Dataset entries:
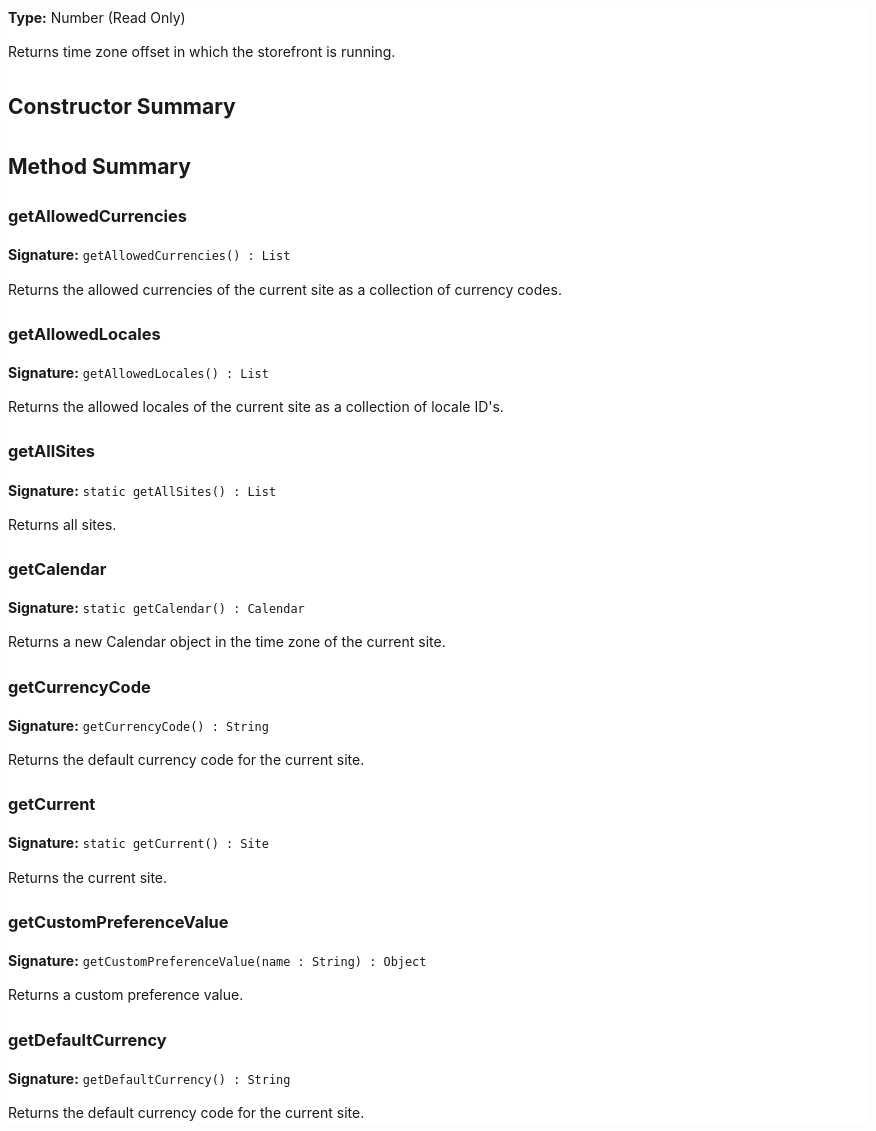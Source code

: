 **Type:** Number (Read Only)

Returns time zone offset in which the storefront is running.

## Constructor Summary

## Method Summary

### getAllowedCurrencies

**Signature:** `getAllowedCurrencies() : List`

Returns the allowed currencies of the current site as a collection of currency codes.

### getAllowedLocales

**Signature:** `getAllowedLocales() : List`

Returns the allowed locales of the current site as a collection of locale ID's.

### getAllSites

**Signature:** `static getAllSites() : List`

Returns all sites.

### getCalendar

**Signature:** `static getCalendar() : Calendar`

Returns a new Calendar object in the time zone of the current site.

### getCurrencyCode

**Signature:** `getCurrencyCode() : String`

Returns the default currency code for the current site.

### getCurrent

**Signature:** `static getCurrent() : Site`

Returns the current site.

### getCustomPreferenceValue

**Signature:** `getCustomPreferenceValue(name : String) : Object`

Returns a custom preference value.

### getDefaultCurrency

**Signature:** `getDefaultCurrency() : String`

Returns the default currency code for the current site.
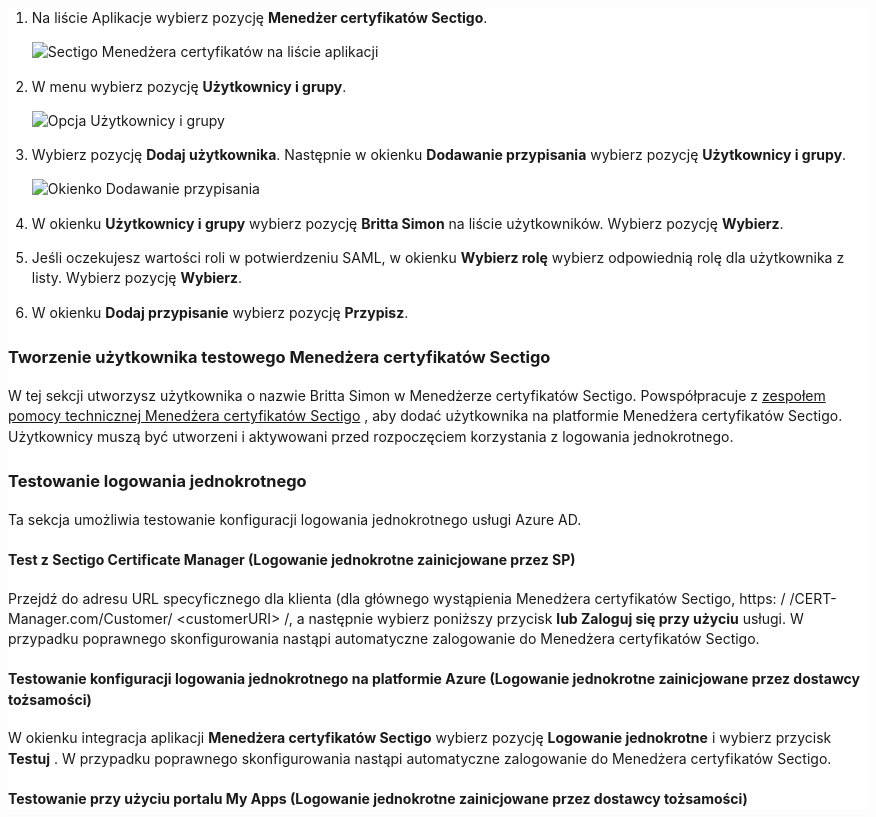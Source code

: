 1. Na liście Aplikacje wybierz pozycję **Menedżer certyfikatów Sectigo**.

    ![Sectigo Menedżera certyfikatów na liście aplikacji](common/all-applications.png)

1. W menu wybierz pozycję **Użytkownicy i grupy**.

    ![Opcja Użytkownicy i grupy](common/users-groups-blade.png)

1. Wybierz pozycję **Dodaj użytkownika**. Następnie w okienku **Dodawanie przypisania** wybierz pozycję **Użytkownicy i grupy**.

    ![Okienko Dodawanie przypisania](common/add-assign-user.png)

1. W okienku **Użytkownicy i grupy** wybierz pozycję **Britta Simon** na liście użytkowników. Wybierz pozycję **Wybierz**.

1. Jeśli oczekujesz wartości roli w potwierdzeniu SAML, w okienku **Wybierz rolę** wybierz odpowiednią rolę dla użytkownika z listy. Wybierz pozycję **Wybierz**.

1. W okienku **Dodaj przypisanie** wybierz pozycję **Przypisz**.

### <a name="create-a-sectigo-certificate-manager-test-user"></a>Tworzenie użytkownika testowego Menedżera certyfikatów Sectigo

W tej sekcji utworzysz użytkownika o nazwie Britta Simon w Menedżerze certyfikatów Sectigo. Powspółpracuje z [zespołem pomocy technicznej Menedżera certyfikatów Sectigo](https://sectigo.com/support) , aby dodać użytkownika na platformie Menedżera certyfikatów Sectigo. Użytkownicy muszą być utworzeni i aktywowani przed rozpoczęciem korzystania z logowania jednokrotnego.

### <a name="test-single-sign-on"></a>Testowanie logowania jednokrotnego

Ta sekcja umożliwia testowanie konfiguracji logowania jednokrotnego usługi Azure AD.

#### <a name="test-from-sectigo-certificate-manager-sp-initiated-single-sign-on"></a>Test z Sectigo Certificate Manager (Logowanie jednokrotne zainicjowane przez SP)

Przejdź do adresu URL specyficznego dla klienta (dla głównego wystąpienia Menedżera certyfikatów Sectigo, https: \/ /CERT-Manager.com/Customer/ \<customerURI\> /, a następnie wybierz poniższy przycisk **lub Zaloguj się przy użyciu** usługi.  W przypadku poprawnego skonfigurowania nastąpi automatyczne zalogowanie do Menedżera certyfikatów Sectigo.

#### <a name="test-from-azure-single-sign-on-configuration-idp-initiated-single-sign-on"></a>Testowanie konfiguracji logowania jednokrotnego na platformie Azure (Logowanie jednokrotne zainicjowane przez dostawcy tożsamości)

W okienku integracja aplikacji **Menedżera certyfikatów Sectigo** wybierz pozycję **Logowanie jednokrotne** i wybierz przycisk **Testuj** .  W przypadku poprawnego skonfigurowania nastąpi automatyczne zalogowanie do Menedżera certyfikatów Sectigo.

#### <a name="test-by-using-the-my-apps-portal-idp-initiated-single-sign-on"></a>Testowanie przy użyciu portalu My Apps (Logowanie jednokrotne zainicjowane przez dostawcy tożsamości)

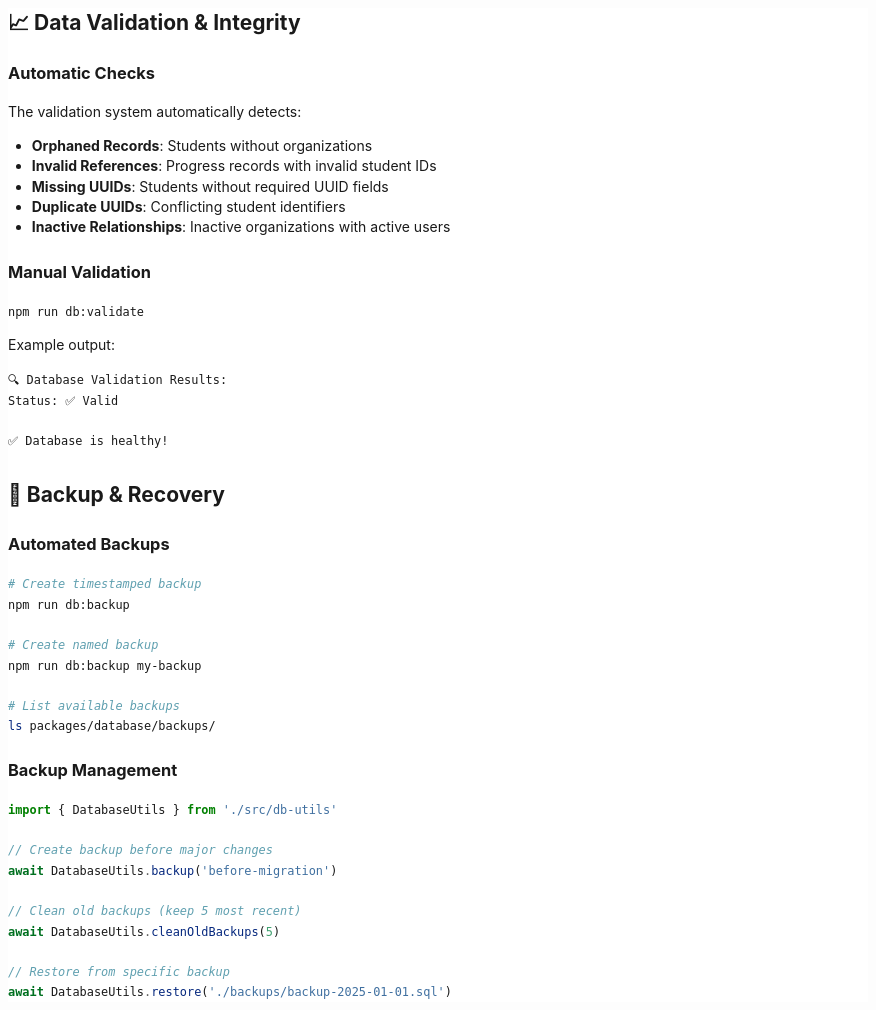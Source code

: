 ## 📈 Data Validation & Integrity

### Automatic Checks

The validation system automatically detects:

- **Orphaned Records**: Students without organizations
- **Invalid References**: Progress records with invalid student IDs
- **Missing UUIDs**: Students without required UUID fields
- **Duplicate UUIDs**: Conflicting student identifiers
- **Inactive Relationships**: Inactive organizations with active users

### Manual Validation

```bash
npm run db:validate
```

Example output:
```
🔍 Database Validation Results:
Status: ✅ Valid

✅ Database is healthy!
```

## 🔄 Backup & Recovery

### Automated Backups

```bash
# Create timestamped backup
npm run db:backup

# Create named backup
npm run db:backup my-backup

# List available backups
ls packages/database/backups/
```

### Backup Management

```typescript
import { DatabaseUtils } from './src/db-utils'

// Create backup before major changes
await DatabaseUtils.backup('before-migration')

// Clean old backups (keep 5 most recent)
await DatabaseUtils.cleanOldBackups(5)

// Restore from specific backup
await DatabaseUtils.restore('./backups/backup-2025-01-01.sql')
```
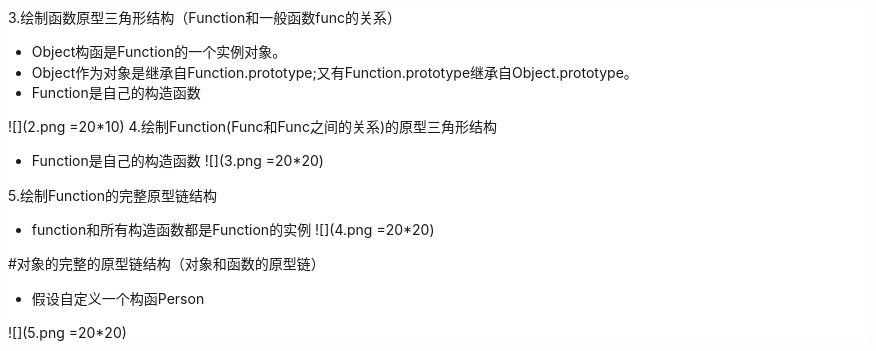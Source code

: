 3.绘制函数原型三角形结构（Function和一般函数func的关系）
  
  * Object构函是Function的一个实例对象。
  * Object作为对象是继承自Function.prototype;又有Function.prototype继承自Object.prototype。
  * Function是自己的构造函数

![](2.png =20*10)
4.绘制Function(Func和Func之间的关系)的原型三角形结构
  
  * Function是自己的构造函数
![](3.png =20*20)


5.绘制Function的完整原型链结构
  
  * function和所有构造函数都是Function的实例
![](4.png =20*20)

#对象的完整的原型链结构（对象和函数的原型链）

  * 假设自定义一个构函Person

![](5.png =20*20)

Instructions for the task:
Each line of the records above must be repeated exactly, but no picture belongs in the copy.

Exercise solution:
Source code

: **Type:** Number (Read Only)

Returns time zone offset in which the storefront is running.

## Constructor Summary

## Method Summary

### getAllowedCurrencies

**Signature:** `getAllowedCurrencies() : List`

Returns the allowed currencies of the current site as a collection of currency codes.

### getAllowedLocales

**Signature:** `getAllowedLocales() : List`

Returns the allowed locales of the current site as a collection of locale ID's.

### getAllSites

**Signature:** `static getAllSites() : List`

Returns all sites.

### getCalendar

**Signature:** `static getCalendar() : Calendar`

Returns a new Calendar object in the time zone of the current site.

### getCurrencyCode

**Signature:** `getCurrencyCode() : String`

Returns the default currency code for the current site.

### getCurrent

**Signature:** `static getCurrent() : Site`

Returns the current site.

### getCustomPreferenceValue

**Signature:** `getCustomPreferenceValue(name : String) : Object`

Returns a custom preference value.

### getDefaultCurrency

**Signature:** `getDefaultCurrency() : String`

Returns the default currency code for the current site.
Source code

: 1. Na liście Aplikacje wybierz pozycję **Menedżer certyfikatów Sectigo**.

    ![Sectigo Menedżera certyfikatów na liście aplikacji](common/all-applications.png)

1. W menu wybierz pozycję **Użytkownicy i grupy**.

    ![Opcja Użytkownicy i grupy](common/users-groups-blade.png)

1. Wybierz pozycję **Dodaj użytkownika**. Następnie w okienku **Dodawanie przypisania** wybierz pozycję **Użytkownicy i grupy**.

    ![Okienko Dodawanie przypisania](common/add-assign-user.png)

1. W okienku **Użytkownicy i grupy** wybierz pozycję **Britta Simon** na liście użytkowników. Wybierz pozycję **Wybierz**.

1. Jeśli oczekujesz wartości roli w potwierdzeniu SAML, w okienku **Wybierz rolę** wybierz odpowiednią rolę dla użytkownika z listy. Wybierz pozycję **Wybierz**.

1. W okienku **Dodaj przypisanie** wybierz pozycję **Przypisz**.

### <a name="create-a-sectigo-certificate-manager-test-user"></a>Tworzenie użytkownika testowego Menedżera certyfikatów Sectigo

W tej sekcji utworzysz użytkownika o nazwie Britta Simon w Menedżerze certyfikatów Sectigo. Powspółpracuje z [zespołem pomocy technicznej Menedżera certyfikatów Sectigo](https://sectigo.com/support) , aby dodać użytkownika na platformie Menedżera certyfikatów Sectigo. Użytkownicy muszą być utworzeni i aktywowani przed rozpoczęciem korzystania z logowania jednokrotnego.

### <a name="test-single-sign-on"></a>Testowanie logowania jednokrotnego

Ta sekcja umożliwia testowanie konfiguracji logowania jednokrotnego usługi Azure AD.

#### <a name="test-from-sectigo-certificate-manager-sp-initiated-single-sign-on"></a>Test z Sectigo Certificate Manager (Logowanie jednokrotne zainicjowane przez SP)

Przejdź do adresu URL specyficznego dla klienta (dla głównego wystąpienia Menedżera certyfikatów Sectigo, https: \/ /CERT-Manager.com/Customer/ \<customerURI\> /, a następnie wybierz poniższy przycisk **lub Zaloguj się przy użyciu** usługi.  W przypadku poprawnego skonfigurowania nastąpi automatyczne zalogowanie do Menedżera certyfikatów Sectigo.

#### <a name="test-from-azure-single-sign-on-configuration-idp-initiated-single-sign-on"></a>Testowanie konfiguracji logowania jednokrotnego na platformie Azure (Logowanie jednokrotne zainicjowane przez dostawcy tożsamości)

W okienku integracja aplikacji **Menedżera certyfikatów Sectigo** wybierz pozycję **Logowanie jednokrotne** i wybierz przycisk **Testuj** .  W przypadku poprawnego skonfigurowania nastąpi automatyczne zalogowanie do Menedżera certyfikatów Sectigo.

#### <a name="test-by-using-the-my-apps-portal-idp-initiated-single-sign-on"></a>Testowanie przy użyciu portalu My Apps (Logowanie jednokrotne zainicjowane przez dostawcy tożsamości)

Source code

: ## 📈 Data Validation & Integrity

### Automatic Checks

The validation system automatically detects:

- **Orphaned Records**: Students without organizations
- **Invalid References**: Progress records with invalid student IDs
- **Missing UUIDs**: Students without required UUID fields
- **Duplicate UUIDs**: Conflicting student identifiers
- **Inactive Relationships**: Inactive organizations with active users

### Manual Validation

```bash
npm run db:validate
```

Example output:
```
🔍 Database Validation Results:
Status: ✅ Valid

✅ Database is healthy!
```

## 🔄 Backup & Recovery

### Automated Backups

```bash
# Create timestamped backup
npm run db:backup

# Create named backup
npm run db:backup my-backup

# List available backups
ls packages/database/backups/
```

### Backup Management

```typescript
import { DatabaseUtils } from './src/db-utils'

// Create backup before major changes
await DatabaseUtils.backup('before-migration')

// Clean old backups (keep 5 most recent)
await DatabaseUtils.cleanOldBackups(5)

// Restore from specific backup
await DatabaseUtils.restore('./backups/backup-2025-01-01.sql')
```
Source code

: 3.绘制函数原型三角形结构（Function和一般函数func的关系）
  
  * Object构函是Function的一个实例对象。
  * Object作为对象是继承自Function.prototype;又有Function.prototype继承自Object.prototype。
  * Function是自己的构造函数

![](2.png =20*10)
4.绘制Function(Func和Func之间的关系)的原型三角形结构
  
  * Function是自己的构造函数
![](3.png =20*20)


5.绘制Function的完整原型链结构
  
  * function和所有构造函数都是Function的实例
![](4.png =20*20)

#对象的完整的原型链结构（对象和函数的原型链）

  * 假设自定义一个构函Person

![](5.png =20*20)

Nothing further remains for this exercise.